──────── SOURCE MATERIAL ────────

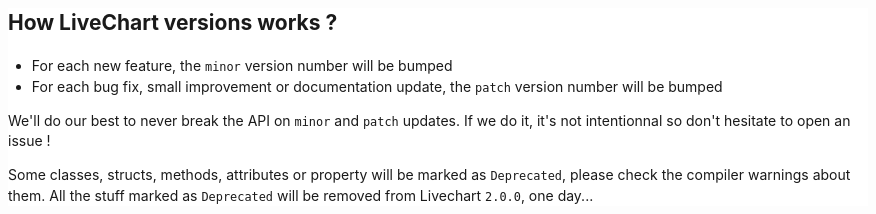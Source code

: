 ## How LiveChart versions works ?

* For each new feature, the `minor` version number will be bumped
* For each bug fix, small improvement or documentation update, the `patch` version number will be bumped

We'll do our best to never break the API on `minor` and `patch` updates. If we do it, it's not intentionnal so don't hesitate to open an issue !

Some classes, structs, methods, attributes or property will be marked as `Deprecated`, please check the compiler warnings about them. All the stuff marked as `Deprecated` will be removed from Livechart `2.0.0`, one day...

────────
──────── SOURCE MATERIAL ────────

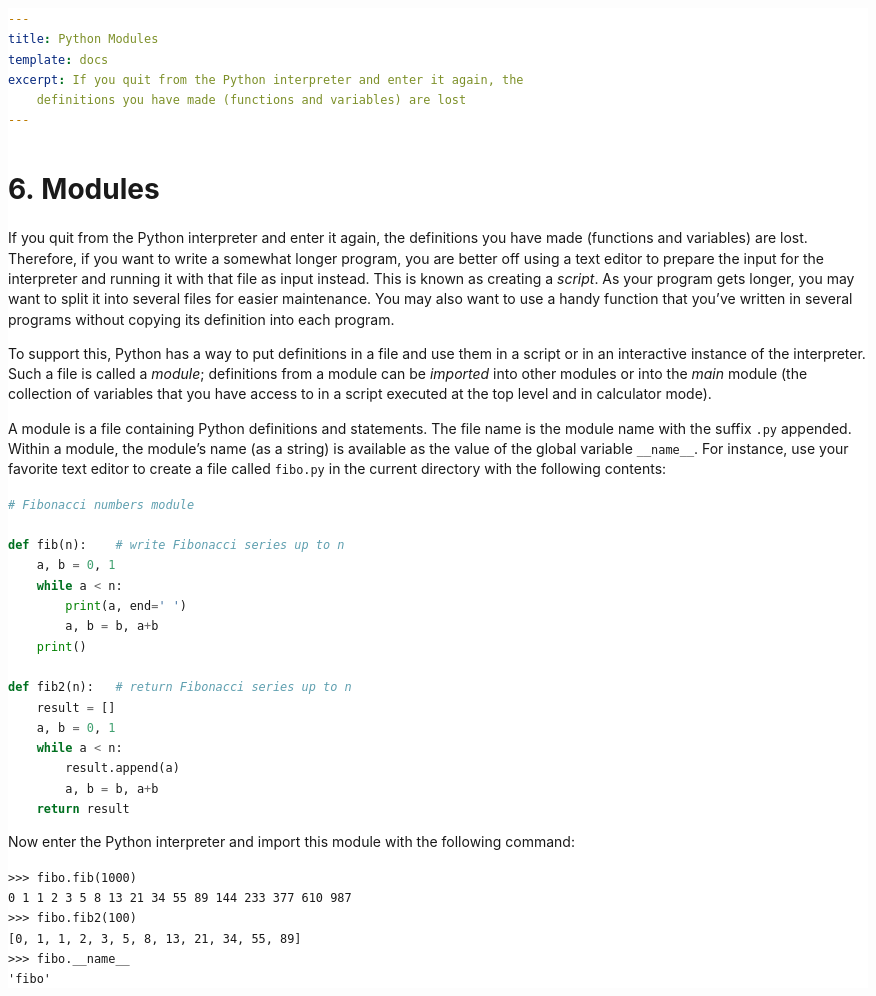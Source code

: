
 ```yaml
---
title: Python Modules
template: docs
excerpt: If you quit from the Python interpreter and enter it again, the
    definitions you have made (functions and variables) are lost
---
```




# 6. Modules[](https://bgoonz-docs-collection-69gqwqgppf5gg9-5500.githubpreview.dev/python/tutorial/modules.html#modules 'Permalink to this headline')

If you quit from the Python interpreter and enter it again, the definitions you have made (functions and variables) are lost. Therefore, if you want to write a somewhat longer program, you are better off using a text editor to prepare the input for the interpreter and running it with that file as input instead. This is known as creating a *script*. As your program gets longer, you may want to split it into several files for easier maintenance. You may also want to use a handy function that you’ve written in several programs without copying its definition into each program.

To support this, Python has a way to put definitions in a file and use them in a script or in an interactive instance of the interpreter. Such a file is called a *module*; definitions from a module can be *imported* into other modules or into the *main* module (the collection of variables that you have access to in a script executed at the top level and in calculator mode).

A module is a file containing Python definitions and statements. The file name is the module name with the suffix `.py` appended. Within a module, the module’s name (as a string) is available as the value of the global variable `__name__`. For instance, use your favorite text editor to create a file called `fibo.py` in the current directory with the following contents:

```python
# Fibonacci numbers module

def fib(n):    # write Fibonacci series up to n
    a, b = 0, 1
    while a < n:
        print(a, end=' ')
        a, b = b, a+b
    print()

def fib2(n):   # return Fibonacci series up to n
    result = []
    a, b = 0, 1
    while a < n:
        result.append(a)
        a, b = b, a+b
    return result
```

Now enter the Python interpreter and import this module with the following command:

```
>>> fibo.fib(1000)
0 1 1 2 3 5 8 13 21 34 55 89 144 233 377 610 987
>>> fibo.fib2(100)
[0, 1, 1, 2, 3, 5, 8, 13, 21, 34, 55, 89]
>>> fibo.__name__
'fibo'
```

────────

Produce only the lines from the line containing "We'll do our" through the line containing "Some classes, structs, methods, attributes", inclusive of both, exactly as they stand in the entries above.

• _RESULT OF THE TASK_
We'll do our best to never break the API on `minor` and `patch` updates. If we do it, it's not intentionnal so don't hesitate to open an issue !

Some classes, structs, methods, attributes or property will be marked as `Deprecated`, please check the compiler warnings about them. All the stuff marked as `Deprecated` will be removed from Livechart `2.0.0`, one day...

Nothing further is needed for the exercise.